───── DATA ─────
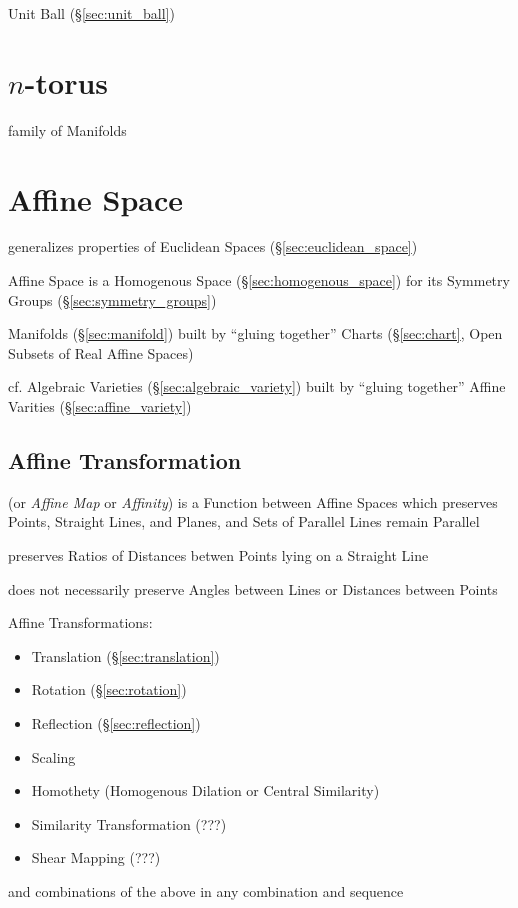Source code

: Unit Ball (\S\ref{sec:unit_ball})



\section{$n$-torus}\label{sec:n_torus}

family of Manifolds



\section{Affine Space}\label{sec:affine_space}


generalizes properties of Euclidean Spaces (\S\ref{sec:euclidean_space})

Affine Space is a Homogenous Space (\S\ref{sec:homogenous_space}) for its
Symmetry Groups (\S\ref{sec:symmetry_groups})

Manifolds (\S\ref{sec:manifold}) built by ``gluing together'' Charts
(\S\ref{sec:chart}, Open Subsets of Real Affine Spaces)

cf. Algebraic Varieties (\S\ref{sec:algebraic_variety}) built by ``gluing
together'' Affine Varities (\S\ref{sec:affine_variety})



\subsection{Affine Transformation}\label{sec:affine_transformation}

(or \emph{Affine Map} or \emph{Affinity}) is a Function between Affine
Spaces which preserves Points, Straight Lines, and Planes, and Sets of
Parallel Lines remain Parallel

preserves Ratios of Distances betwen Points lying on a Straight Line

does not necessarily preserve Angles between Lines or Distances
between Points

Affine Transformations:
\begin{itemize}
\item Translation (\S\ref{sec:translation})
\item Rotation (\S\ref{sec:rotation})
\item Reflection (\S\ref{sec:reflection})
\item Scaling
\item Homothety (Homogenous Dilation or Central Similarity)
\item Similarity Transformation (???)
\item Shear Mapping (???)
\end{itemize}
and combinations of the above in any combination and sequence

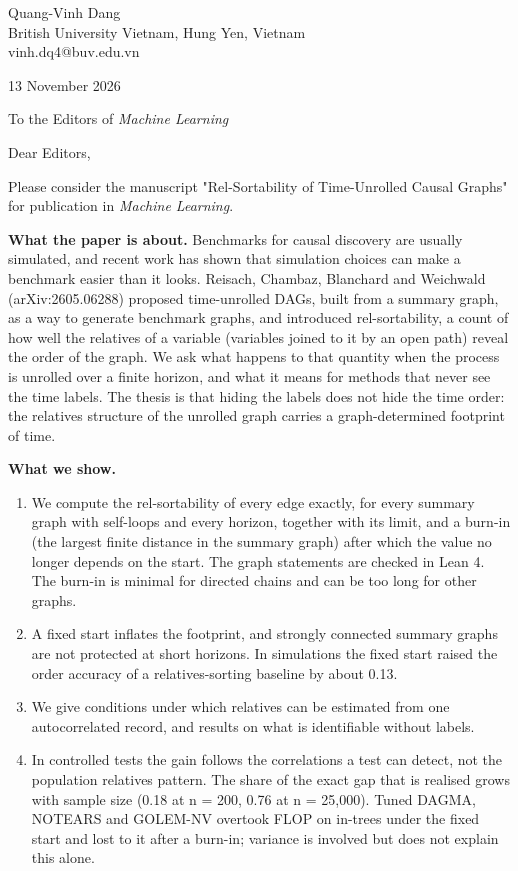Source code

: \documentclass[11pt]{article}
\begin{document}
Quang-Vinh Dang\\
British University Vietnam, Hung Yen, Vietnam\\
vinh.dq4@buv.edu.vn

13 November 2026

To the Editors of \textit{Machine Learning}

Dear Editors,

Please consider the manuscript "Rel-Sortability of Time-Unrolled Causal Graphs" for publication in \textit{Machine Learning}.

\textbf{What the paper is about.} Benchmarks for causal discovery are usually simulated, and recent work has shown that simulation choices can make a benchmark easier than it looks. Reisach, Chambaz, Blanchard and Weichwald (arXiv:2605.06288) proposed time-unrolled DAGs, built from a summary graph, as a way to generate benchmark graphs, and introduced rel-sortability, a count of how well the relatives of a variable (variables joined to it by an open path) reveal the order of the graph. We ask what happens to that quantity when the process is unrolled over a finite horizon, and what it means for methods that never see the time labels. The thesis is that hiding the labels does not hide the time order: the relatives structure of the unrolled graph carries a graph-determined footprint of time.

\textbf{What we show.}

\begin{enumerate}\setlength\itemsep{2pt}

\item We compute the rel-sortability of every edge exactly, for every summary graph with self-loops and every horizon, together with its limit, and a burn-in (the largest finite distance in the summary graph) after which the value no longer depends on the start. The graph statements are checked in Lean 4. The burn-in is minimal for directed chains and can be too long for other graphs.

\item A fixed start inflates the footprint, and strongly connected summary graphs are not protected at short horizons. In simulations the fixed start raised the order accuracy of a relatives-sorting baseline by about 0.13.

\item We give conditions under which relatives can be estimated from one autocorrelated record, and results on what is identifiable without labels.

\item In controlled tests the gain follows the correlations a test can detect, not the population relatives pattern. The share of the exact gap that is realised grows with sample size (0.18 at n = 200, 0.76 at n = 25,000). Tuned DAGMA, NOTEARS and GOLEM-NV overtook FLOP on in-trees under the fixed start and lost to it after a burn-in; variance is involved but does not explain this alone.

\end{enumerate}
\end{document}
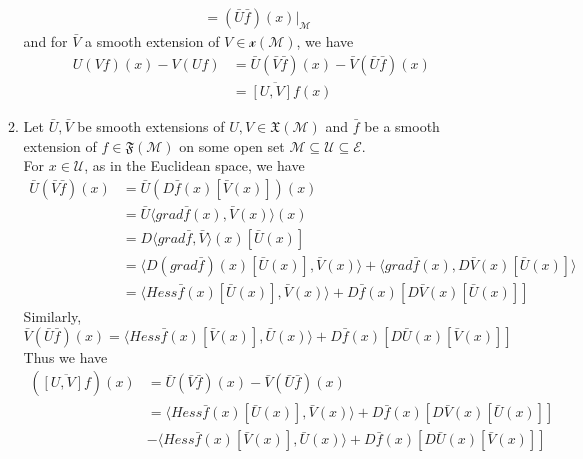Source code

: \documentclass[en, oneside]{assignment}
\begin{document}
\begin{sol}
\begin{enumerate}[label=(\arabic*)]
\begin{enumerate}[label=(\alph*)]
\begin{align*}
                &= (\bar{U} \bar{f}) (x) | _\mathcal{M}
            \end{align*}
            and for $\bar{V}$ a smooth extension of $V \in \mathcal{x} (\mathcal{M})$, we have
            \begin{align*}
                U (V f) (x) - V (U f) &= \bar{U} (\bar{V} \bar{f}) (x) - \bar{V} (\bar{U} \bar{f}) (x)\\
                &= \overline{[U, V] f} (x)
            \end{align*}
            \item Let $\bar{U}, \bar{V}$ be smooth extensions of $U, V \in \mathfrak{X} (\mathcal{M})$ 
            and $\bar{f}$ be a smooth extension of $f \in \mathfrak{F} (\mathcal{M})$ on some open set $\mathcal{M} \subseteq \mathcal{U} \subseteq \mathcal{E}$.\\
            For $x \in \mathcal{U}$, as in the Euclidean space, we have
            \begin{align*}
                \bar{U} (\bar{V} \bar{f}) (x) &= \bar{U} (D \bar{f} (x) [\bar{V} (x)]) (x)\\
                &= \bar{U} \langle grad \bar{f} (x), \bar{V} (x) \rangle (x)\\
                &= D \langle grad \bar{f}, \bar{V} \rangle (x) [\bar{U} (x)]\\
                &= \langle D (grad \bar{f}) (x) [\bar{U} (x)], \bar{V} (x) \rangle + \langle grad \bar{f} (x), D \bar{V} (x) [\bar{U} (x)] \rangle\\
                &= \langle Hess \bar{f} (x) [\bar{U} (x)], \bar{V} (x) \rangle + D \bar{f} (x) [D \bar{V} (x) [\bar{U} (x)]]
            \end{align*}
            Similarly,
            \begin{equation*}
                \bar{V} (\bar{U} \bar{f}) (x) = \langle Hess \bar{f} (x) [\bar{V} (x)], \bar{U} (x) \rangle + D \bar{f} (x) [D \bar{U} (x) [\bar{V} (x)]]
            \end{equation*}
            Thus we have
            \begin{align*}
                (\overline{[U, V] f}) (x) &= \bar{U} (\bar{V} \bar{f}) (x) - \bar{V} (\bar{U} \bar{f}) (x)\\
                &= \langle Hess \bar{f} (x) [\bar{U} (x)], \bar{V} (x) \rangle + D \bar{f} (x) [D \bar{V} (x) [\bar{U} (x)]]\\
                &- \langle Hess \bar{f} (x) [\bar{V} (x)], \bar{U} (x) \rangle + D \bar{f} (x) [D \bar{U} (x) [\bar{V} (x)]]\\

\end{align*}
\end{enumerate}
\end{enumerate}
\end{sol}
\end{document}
─────
INSTRUCTIONS FOR THE TASK: From the listing above, return every line that carries the string "preserves".

WRITTEN REPLY:
Spaces which preserves Points, Straight Lines, and Planes, and Sets of
preserves Ratios of Distances betwen Points lying on a Straight Line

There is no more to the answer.